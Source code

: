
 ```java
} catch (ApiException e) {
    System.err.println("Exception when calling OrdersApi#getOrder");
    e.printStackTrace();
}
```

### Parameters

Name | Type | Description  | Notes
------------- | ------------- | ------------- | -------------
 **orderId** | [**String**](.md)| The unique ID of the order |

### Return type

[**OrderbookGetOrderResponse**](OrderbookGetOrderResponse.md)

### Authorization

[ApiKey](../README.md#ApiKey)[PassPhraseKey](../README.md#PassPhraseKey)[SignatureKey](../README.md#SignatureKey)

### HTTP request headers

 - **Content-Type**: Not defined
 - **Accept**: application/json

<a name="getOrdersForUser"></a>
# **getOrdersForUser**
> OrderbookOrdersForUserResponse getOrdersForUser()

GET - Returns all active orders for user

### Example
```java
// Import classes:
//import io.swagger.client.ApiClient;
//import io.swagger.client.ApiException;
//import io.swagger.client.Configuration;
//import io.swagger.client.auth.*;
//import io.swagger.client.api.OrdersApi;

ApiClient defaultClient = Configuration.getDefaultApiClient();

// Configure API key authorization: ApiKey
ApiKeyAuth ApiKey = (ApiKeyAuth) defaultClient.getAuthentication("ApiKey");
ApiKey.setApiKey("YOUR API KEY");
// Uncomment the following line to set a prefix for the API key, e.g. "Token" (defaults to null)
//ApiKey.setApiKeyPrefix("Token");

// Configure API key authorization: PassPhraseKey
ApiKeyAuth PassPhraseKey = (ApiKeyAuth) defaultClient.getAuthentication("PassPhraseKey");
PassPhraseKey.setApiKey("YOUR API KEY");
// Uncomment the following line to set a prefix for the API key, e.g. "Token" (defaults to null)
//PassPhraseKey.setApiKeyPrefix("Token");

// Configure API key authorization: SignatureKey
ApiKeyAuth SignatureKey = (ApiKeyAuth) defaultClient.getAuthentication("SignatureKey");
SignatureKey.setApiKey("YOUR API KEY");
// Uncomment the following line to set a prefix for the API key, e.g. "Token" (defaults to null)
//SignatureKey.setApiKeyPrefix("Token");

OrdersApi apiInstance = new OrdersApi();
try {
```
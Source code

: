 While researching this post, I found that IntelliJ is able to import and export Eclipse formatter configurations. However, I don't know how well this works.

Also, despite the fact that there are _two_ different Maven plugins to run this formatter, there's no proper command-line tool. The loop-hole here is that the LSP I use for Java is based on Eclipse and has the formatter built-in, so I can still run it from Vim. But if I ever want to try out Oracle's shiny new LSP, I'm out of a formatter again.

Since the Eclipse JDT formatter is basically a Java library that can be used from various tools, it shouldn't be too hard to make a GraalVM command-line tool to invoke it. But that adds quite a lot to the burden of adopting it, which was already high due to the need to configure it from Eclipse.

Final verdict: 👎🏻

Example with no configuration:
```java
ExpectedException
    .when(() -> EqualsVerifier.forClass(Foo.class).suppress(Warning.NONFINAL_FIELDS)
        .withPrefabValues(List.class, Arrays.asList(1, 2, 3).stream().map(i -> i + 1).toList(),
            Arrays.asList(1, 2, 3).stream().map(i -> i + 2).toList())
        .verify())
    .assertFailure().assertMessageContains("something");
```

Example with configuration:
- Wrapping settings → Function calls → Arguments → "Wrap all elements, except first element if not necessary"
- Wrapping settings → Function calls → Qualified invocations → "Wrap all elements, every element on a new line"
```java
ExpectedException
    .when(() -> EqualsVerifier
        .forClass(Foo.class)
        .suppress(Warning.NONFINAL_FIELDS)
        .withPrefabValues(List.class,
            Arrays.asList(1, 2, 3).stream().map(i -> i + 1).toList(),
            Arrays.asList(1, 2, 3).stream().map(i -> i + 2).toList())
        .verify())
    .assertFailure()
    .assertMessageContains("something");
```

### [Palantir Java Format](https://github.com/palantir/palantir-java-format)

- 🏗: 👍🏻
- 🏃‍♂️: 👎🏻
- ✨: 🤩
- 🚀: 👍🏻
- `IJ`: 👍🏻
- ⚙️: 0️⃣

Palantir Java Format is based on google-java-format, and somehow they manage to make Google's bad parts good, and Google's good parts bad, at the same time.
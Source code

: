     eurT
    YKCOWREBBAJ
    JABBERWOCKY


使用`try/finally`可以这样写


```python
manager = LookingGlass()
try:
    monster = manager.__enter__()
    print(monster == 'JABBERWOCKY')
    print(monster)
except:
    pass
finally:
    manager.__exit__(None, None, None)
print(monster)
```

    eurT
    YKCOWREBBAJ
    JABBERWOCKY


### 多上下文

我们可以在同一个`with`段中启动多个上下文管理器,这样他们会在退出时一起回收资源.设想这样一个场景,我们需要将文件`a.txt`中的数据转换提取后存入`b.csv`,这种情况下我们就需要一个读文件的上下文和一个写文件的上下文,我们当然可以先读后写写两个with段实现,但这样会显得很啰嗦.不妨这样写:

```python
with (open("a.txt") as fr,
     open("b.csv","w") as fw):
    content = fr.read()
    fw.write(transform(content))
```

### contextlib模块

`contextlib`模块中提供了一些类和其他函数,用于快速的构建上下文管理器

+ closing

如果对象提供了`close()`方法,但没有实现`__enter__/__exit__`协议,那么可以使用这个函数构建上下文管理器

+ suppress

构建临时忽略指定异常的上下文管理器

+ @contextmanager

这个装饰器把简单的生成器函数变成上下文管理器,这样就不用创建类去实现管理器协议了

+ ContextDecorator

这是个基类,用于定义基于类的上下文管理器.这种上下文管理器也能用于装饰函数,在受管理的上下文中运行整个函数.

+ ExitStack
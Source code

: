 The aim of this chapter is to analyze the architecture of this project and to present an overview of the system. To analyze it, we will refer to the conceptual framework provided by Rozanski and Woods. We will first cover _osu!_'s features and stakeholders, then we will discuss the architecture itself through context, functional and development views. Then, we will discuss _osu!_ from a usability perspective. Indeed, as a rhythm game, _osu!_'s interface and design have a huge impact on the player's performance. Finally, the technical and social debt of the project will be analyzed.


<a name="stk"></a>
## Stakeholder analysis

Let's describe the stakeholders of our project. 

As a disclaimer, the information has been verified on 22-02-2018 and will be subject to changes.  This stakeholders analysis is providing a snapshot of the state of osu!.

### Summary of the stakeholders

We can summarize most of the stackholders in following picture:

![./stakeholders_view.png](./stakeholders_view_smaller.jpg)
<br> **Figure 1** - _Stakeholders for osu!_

# # #

TASK DIRECTIONS: Set down all the data exactly as given.

EXERCISE SOLUTION:
Source code

:
 ```java
} catch (ApiException e) {
    System.err.println("Exception when calling OrdersApi#getOrder");
    e.printStackTrace();
}
```

### Parameters

Name | Type | Description  | Notes
------------- | ------------- | ------------- | -------------
 **orderId** | [**String**](.md)| The unique ID of the order |

### Return type

[**OrderbookGetOrderResponse**](OrderbookGetOrderResponse.md)

### Authorization

[ApiKey](../README.md#ApiKey)[PassPhraseKey](../README.md#PassPhraseKey)[SignatureKey](../README.md#SignatureKey)

### HTTP request headers

 - **Content-Type**: Not defined
 - **Accept**: application/json

<a name="getOrdersForUser"></a>
# **getOrdersForUser**
> OrderbookOrdersForUserResponse getOrdersForUser()

GET - Returns all active orders for user

### Example
```java
// Import classes:
//import io.swagger.client.ApiClient;
//import io.swagger.client.ApiException;
//import io.swagger.client.Configuration;
//import io.swagger.client.auth.*;
//import io.swagger.client.api.OrdersApi;

ApiClient defaultClient = Configuration.getDefaultApiClient();

// Configure API key authorization: ApiKey
ApiKeyAuth ApiKey = (ApiKeyAuth) defaultClient.getAuthentication("ApiKey");
ApiKey.setApiKey("YOUR API KEY");
// Uncomment the following line to set a prefix for the API key, e.g. "Token" (defaults to null)
//ApiKey.setApiKeyPrefix("Token");

// Configure API key authorization: PassPhraseKey
ApiKeyAuth PassPhraseKey = (ApiKeyAuth) defaultClient.getAuthentication("PassPhraseKey");
PassPhraseKey.setApiKey("YOUR API KEY");
// Uncomment the following line to set a prefix for the API key, e.g. "Token" (defaults to null)
//PassPhraseKey.setApiKeyPrefix("Token");

// Configure API key authorization: SignatureKey
ApiKeyAuth SignatureKey = (ApiKeyAuth) defaultClient.getAuthentication("SignatureKey");
SignatureKey.setApiKey("YOUR API KEY");
// Uncomment the following line to set a prefix for the API key, e.g. "Token" (defaults to null)
//SignatureKey.setApiKeyPrefix("Token");

OrdersApi apiInstance = new OrdersApi();
try {
```
Source code

: While researching this post, I found that IntelliJ is able to import and export Eclipse formatter configurations. However, I don't know how well this works.

Also, despite the fact that there are _two_ different Maven plugins to run this formatter, there's no proper command-line tool. The loop-hole here is that the LSP I use for Java is based on Eclipse and has the formatter built-in, so I can still run it from Vim. But if I ever want to try out Oracle's shiny new LSP, I'm out of a formatter again.

Since the Eclipse JDT formatter is basically a Java library that can be used from various tools, it shouldn't be too hard to make a GraalVM command-line tool to invoke it. But that adds quite a lot to the burden of adopting it, which was already high due to the need to configure it from Eclipse.

Final verdict: 👎🏻

Example with no configuration:
```java
ExpectedException
    .when(() -> EqualsVerifier.forClass(Foo.class).suppress(Warning.NONFINAL_FIELDS)
        .withPrefabValues(List.class, Arrays.asList(1, 2, 3).stream().map(i -> i + 1).toList(),
            Arrays.asList(1, 2, 3).stream().map(i -> i + 2).toList())
        .verify())
    .assertFailure().assertMessageContains("something");
```

Example with configuration:
- Wrapping settings → Function calls → Arguments → "Wrap all elements, except first element if not necessary"
- Wrapping settings → Function calls → Qualified invocations → "Wrap all elements, every element on a new line"
```java
ExpectedException
    .when(() -> EqualsVerifier
        .forClass(Foo.class)
        .suppress(Warning.NONFINAL_FIELDS)
        .withPrefabValues(List.class,
            Arrays.asList(1, 2, 3).stream().map(i -> i + 1).toList(),
            Arrays.asList(1, 2, 3).stream().map(i -> i + 2).toList())
        .verify())
    .assertFailure()
    .assertMessageContains("something");
```

### [Palantir Java Format](https://github.com/palantir/palantir-java-format)

- 🏗: 👍🏻
- 🏃‍♂️: 👎🏻
- ✨: 🤩
- 🚀: 👍🏻
- `IJ`: 👍🏻
- ⚙️: 0️⃣

Palantir Java Format is based on google-java-format, and somehow they manage to make Google's bad parts good, and Google's good parts bad, at the same time.
Source code

:     eurT
    YKCOWREBBAJ
    JABBERWOCKY


使用`try/finally`可以这样写


```python
manager = LookingGlass()
try:
    monster = manager.__enter__()
    print(monster == 'JABBERWOCKY')
    print(monster)
except:
    pass
finally:
    manager.__exit__(None, None, None)
print(monster)
```

    eurT
    YKCOWREBBAJ
    JABBERWOCKY


### 多上下文

我们可以在同一个`with`段中启动多个上下文管理器,这样他们会在退出时一起回收资源.设想这样一个场景,我们需要将文件`a.txt`中的数据转换提取后存入`b.csv`,这种情况下我们就需要一个读文件的上下文和一个写文件的上下文,我们当然可以先读后写写两个with段实现,但这样会显得很啰嗦.不妨这样写:

```python
with (open("a.txt") as fr,
     open("b.csv","w") as fw):
    content = fr.read()
    fw.write(transform(content))
```

### contextlib模块

`contextlib`模块中提供了一些类和其他函数,用于快速的构建上下文管理器

+ closing

如果对象提供了`close()`方法,但没有实现`__enter__/__exit__`协议,那么可以使用这个函数构建上下文管理器

+ suppress

构建临时忽略指定异常的上下文管理器

+ @contextmanager

这个装饰器把简单的生成器函数变成上下文管理器,这样就不用创建类去实现管理器协议了

+ ContextDecorator

这是个基类,用于定义基于类的上下文管理器.这种上下文管理器也能用于装饰函数,在受管理的上下文中运行整个函数.

+ ExitStack
Source code

: The aim of this chapter is to analyze the architecture of this project and to present an overview of the system. To analyze it, we will refer to the conceptual framework provided by Rozanski and Woods. We will first cover _osu!_'s features and stakeholders, then we will discuss the architecture itself through context, functional and development views. Then, we will discuss _osu!_ from a usability perspective. Indeed, as a rhythm game, _osu!_'s interface and design have a huge impact on the player's performance. Finally, the technical and social debt of the project will be analyzed.


<a name="stk"></a>
## Stakeholder analysis

Let's describe the stakeholders of our project. 

As a disclaimer, the information has been verified on 22-02-2018 and will be subject to changes.  This stakeholders analysis is providing a snapshot of the state of osu!.

### Summary of the stakeholders

We can summarize most of the stackholders in following picture:

![./stakeholders_view.png](./stakeholders_view_smaller.jpg)
<br> **Figure 1** - _Stakeholders for osu!_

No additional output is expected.